Confidence is high on Wall Street, with the Dow Jones industrial average having broken through the 22,000 level for the first time ever this week.
But before the bulls get ahead of themselves, they need to be mindful of something else that occurred this week: the beginning of August.
Stocks are “entering into a historically challenging two-month stretch, and the market is long overdue for a decline in excess of 5%,” says Sam Stovall, chief investment strategist for the market research firm CFRA.
Indeed, since the end of World War II, the S&P 500 index of blue-chip U.S. stocks has averaged losses in only three months of the year: February, August, and September. And over time, August and September have been the worst two months for equity market returns.
Since 1945, the S&P 500 has lost 0.2% on average in August and 0.7% in September. What’s more, the second-worst ever monthly drop in equities took place in an August — back in 1998, when the S&P sank nearly 15% in just four weeks.

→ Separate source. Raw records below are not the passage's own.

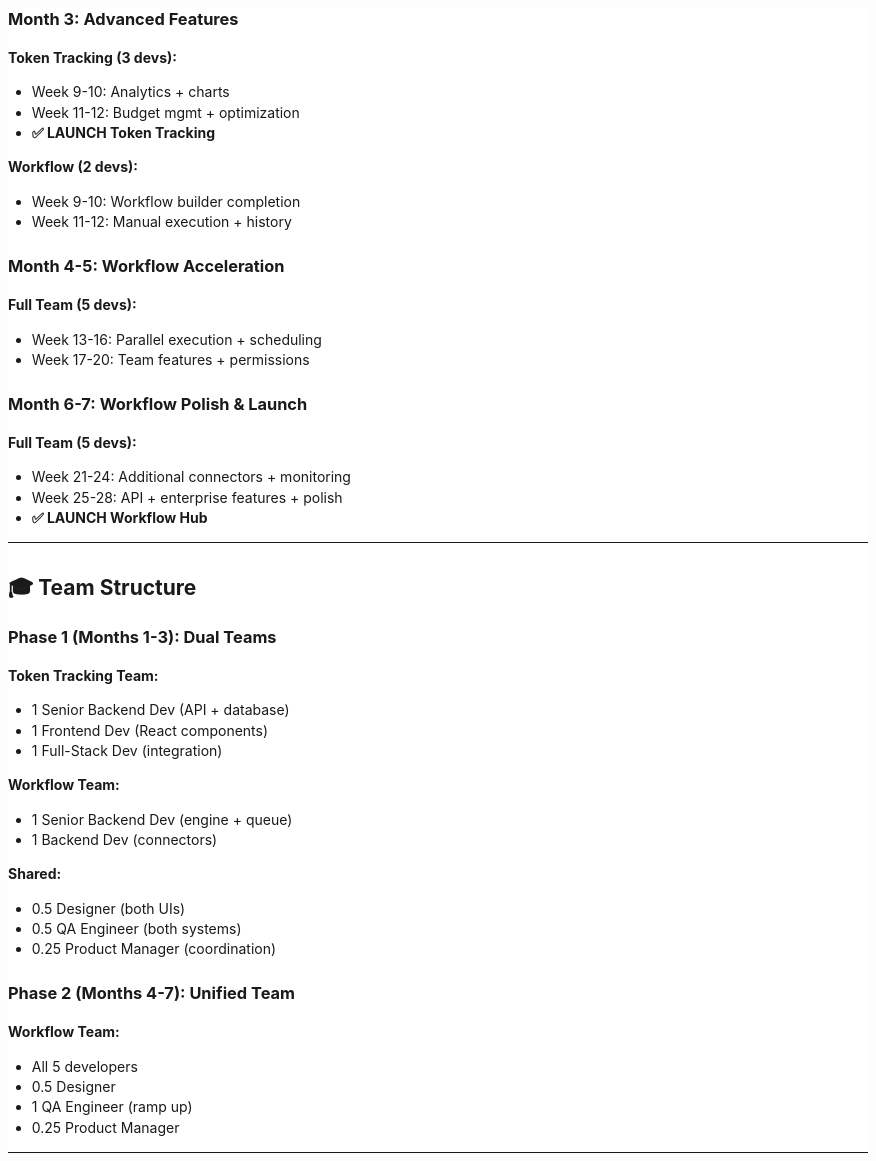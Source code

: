 ### **Month 3: Advanced Features**

**Token Tracking (3 devs):**

- Week 9-10: Analytics + charts
- Week 11-12: Budget mgmt + optimization
- **✅ LAUNCH Token Tracking**

**Workflow (2 devs):**

- Week 9-10: Workflow builder completion
- Week 11-12: Manual execution + history

### **Month 4-5: Workflow Acceleration**

**Full Team (5 devs):**

- Week 13-16: Parallel execution + scheduling
- Week 17-20: Team features + permissions

### **Month 6-7: Workflow Polish & Launch**

**Full Team (5 devs):**

- Week 21-24: Additional connectors + monitoring
- Week 25-28: API + enterprise features + polish
- **✅ LAUNCH Workflow Hub**

---

## 🎓 Team Structure

### **Phase 1 (Months 1-3): Dual Teams**

**Token Tracking Team:**

- 1 Senior Backend Dev (API + database)
- 1 Frontend Dev (React components)
- 1 Full-Stack Dev (integration)

**Workflow Team:**

- 1 Senior Backend Dev (engine + queue)
- 1 Backend Dev (connectors)

**Shared:**

- 0.5 Designer (both UIs)
- 0.5 QA Engineer (both systems)
- 0.25 Product Manager (coordination)

### **Phase 2 (Months 4-7): Unified Team**

**Workflow Team:**

- All 5 developers
- 0.5 Designer
- 1 QA Engineer (ramp up)
- 0.25 Product Manager

---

August has been even more of a headache for investors more recently. Since 1987, the Dow Jones industrial average has posted average losses of 1.1% in August, making it the worst month for equities in the past 30 years, according to Jeff Hirsch, editor of the Stock Trader’s Almanac.
To be sure, Stovall says without a recession in sight, a slide in stock prices in the coming months won’t necessarily turn into a full-blown bear market — defined as a 20% or greater loss in stock values.
Nevertheless, what makes this two-month stretch even scarier is that it is followed by October.
To be fair, October has on balance been a decent month for the market, with the S&P 500 gaining 1% on average.
But some of the most epic crashes in market history have taken place in that month. October marked the start of the Wall Street Panic of 1907, the stock market crash leading up to the Great Depression in 1929, and the Black Monday crash of Oct. 19, 1987, when equities lost nearly a quarter of their value in a single day.